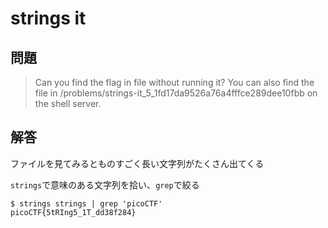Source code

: # strings it

## 問題
> Can you find the flag in file without running it? You can also find the file in /problems/strings-it_5_1fd17da9526a76a4fffce289dee10fbb on the shell server.

## 解答

ファイルを見てみるとものすごく長い文字列がたくさん出てくる

`strings`で意味のある文字列を拾い、`grep`で絞る

```shell
$ strings strings | grep 'picoCTF'
picoCTF{5tRIng5_1T_dd38f284}
```

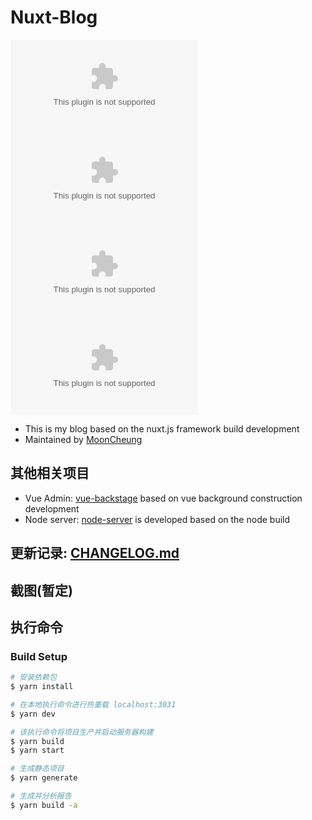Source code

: # Nuxt-Blog

[![GitHub stars](https://img.shields.io/github/stars/MoonCheung/iKmoons.com?style=flat-square)](https://github.com/MoonCheung/iKmoons.com/stargazers)
[![GitHub issues](https://img.shields.io/github/issues/MoonCheung/iKmoons.com?style=flat-square)](https://github.com/MoonCheung/iKmoons.com/issues)
[![GitHub forks](https://img.shields.io/github/forks/MoonCheung/iKmoons.com?style=flat-square)](https://github.com/MoonCheung/iKmoons.com/network)
[![GitHub license](https://img.shields.io/github/license/MoonCheung/iKmoons.com?style=flat-square)](https://github.com/MoonCheung/iKmoons.com/blob/master/LICENSE)

- This is my blog based on the nuxt.js framework build development
- Maintained by [MoonCheung](mailto://salvador23@163.com)

## 其他相关项目

- Vue Admin: [vue-backstage](https://github.com/MoonCheung/vue-backstage) based on vue background construction development
- Node server: [node-server](https://github.com/MoonCheung/node-server) is developed based on the node build

## 更新记录: [CHANGELOG.md](./CHANGELOG.md)

## 截图(暂定)

## 执行命令

### Build Setup

```bash
# 安装依赖包
$ yarn install

# 在本地执行命令进行热重载 localhost:3031
$ yarn dev

# 该执行命令将项目生产并启动服务器构建
$ yarn build
$ yarn start

# 生成静态项目
$ yarn generate

# 生成并分析报告
$ yarn build -a
```
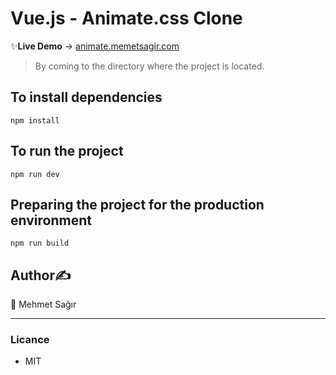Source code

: # Vue.js - Animate.css Clone
✨**Live Demo** -> [animate.memetsagir.com](http://animate.memetsagir.com)
> By coming to the directory where the project is located.
## To install dependencies
```
npm install
```
## To run the project
```
npm run dev
```
## Preparing the project for the production environment
```
npm run build
```

## Author✍️
👤 Mehmet Sağır

___

### Licance
* MIT
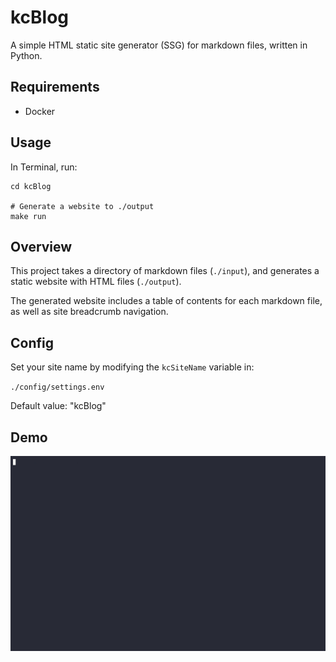 # kcBlog

A simple HTML static site generator (SSG) for markdown files, written in Python.

## Requirements

- Docker

## Usage

In Terminal, run:

```shell
cd kcBlog

# Generate a website to ./output
make run
```

## Overview

This project takes a directory of markdown files (`./input`), and generates a static website with HTML files (`./output`).

The generated website includes a table of contents for each markdown file, as well as site breadcrumb navigation.

## Config

Set your site name by modifying the `kcSiteName` variable in:

`./config/settings.env`

Default value: "kcBlog"

## Demo

![Image of kcBlog running](./demo.gif)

--- --- ---

■ Goal of the exercise:
Print exactly the lines between the line with "Set your site" and the final line of the records above, both included.

■ Output below:
Set your site name by modifying the `kcSiteName` variable in:

`./config/settings.env`

Default value: "kcBlog"

## Demo

![Image of kcBlog running](./demo.gif)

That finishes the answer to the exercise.